- _What is required_
For the string "images", report how many lines in the records below contain it, and nothing more.

- _Source data_
----

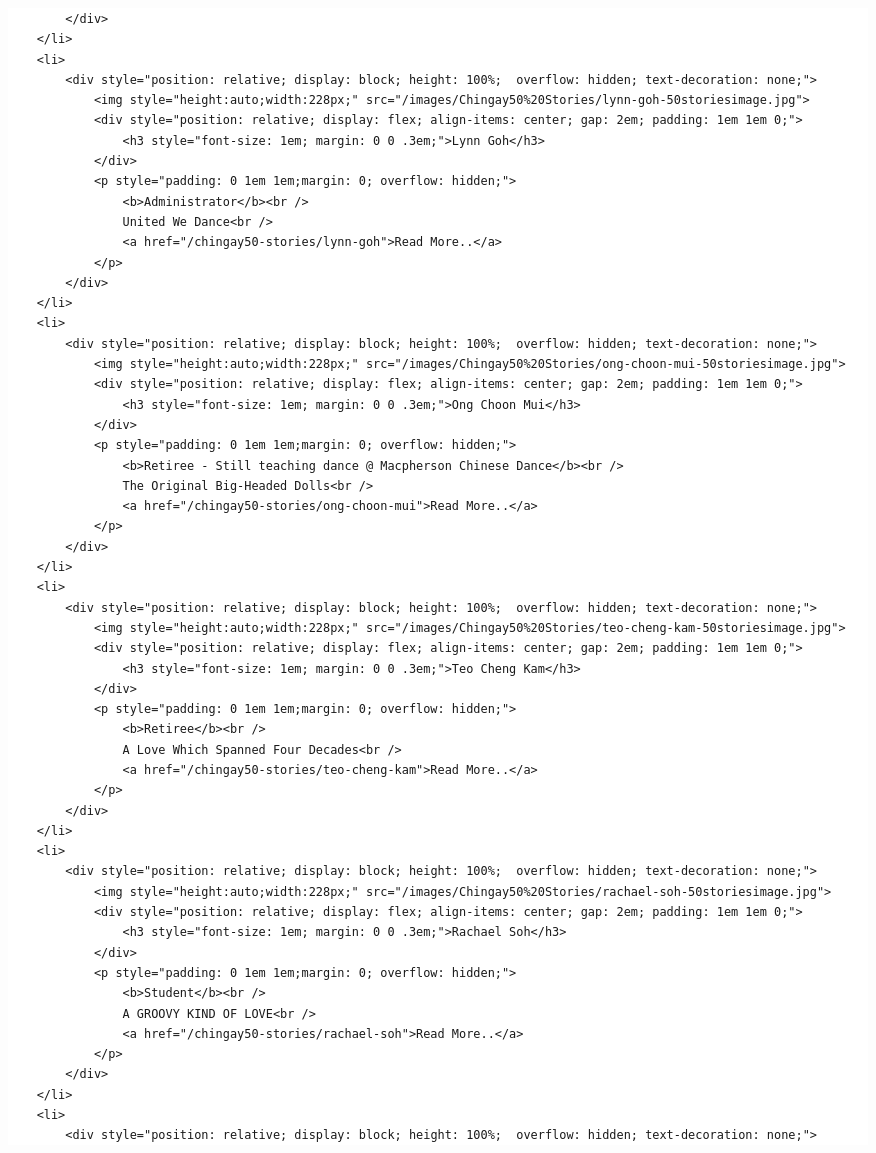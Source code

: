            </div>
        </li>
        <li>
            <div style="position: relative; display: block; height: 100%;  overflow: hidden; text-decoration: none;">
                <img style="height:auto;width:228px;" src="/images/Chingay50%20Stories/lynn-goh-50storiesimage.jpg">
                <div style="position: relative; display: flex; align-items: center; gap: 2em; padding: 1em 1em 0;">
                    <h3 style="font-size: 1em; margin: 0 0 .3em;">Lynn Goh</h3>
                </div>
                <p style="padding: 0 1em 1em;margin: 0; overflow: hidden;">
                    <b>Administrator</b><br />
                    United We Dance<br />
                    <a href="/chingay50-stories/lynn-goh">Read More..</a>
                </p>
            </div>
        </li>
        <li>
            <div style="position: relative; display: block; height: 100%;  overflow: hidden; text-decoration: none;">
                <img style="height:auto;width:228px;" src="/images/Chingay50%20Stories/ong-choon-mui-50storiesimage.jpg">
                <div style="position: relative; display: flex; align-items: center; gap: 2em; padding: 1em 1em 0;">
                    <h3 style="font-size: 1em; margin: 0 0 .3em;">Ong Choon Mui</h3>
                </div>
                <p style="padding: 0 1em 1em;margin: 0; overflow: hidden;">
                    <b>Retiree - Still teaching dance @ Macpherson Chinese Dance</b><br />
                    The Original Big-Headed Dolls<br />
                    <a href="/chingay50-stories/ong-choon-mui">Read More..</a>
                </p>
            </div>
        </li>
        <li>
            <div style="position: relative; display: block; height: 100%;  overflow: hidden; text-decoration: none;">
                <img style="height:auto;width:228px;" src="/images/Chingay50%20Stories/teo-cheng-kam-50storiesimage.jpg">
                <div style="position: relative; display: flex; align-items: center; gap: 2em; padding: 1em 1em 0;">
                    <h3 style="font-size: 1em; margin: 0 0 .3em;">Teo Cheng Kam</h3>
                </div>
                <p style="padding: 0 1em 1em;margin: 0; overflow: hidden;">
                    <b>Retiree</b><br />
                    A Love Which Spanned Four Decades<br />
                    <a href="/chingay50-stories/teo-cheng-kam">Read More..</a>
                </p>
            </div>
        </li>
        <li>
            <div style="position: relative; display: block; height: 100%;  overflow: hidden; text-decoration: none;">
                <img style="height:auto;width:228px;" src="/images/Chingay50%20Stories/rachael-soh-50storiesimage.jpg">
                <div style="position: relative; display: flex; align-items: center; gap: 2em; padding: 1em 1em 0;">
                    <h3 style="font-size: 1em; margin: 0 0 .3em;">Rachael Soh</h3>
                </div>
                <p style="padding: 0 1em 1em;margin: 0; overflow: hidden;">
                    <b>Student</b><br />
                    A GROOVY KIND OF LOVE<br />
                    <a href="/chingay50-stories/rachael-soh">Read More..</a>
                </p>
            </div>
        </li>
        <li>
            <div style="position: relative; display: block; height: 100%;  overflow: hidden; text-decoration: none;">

----

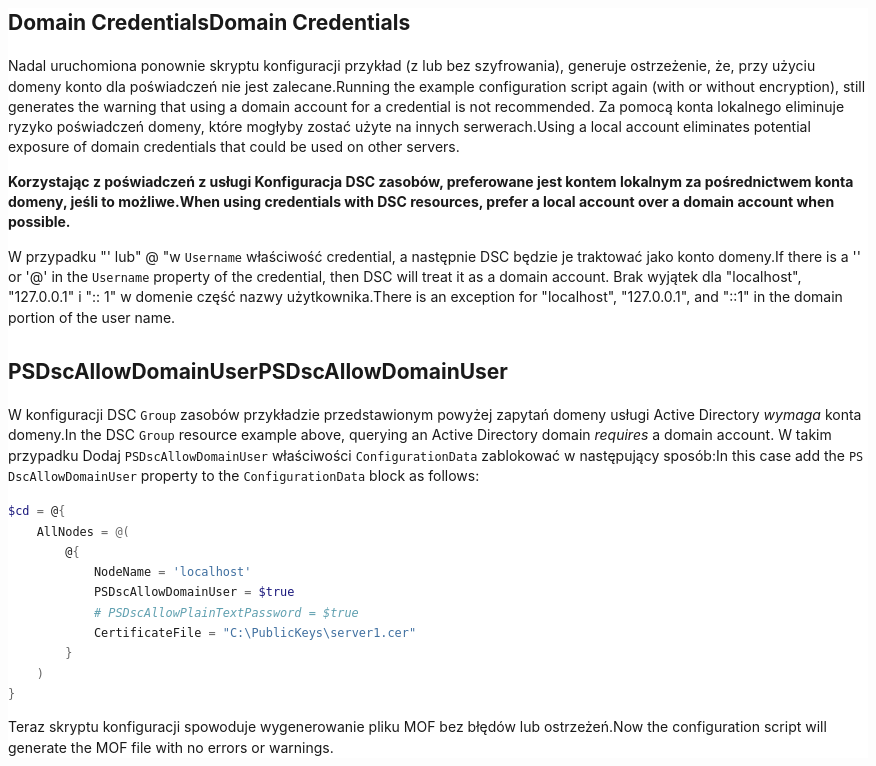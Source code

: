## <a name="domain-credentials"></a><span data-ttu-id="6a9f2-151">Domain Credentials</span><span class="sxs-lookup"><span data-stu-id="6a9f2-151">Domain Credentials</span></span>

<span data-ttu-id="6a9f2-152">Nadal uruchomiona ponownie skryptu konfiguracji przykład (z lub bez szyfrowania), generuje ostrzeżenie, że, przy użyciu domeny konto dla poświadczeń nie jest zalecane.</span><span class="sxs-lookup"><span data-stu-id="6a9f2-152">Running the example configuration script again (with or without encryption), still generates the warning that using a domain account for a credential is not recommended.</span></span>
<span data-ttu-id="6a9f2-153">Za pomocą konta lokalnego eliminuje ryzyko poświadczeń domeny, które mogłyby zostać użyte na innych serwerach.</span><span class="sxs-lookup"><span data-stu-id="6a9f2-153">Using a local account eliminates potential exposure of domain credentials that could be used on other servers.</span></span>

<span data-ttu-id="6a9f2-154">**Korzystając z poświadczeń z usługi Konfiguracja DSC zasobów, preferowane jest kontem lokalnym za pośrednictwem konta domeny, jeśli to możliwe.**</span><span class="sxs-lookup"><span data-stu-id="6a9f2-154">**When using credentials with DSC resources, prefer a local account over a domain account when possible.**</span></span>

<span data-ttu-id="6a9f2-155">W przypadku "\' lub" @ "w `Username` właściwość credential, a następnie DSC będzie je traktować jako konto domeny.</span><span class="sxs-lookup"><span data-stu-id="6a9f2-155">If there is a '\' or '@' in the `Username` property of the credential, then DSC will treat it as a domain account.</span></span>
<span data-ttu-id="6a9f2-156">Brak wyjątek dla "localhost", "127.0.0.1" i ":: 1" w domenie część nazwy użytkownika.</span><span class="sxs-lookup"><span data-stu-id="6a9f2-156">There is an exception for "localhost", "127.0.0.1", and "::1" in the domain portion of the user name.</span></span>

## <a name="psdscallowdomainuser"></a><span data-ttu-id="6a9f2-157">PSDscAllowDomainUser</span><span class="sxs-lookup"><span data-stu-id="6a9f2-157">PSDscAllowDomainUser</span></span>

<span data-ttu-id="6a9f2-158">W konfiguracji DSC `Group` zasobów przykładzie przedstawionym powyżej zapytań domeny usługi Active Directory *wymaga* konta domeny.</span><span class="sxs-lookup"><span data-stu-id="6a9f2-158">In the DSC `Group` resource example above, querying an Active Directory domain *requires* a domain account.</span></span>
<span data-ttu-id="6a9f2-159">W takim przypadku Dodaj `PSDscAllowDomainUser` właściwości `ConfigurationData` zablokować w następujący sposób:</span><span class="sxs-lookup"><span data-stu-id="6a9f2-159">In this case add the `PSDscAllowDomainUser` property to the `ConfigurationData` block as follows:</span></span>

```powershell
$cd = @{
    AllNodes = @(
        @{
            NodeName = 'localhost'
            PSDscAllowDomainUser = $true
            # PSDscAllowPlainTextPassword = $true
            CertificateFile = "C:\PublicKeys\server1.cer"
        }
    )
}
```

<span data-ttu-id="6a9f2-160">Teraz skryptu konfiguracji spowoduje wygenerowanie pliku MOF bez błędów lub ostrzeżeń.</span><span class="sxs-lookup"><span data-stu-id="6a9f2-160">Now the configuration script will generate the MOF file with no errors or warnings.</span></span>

----

- _Result_
4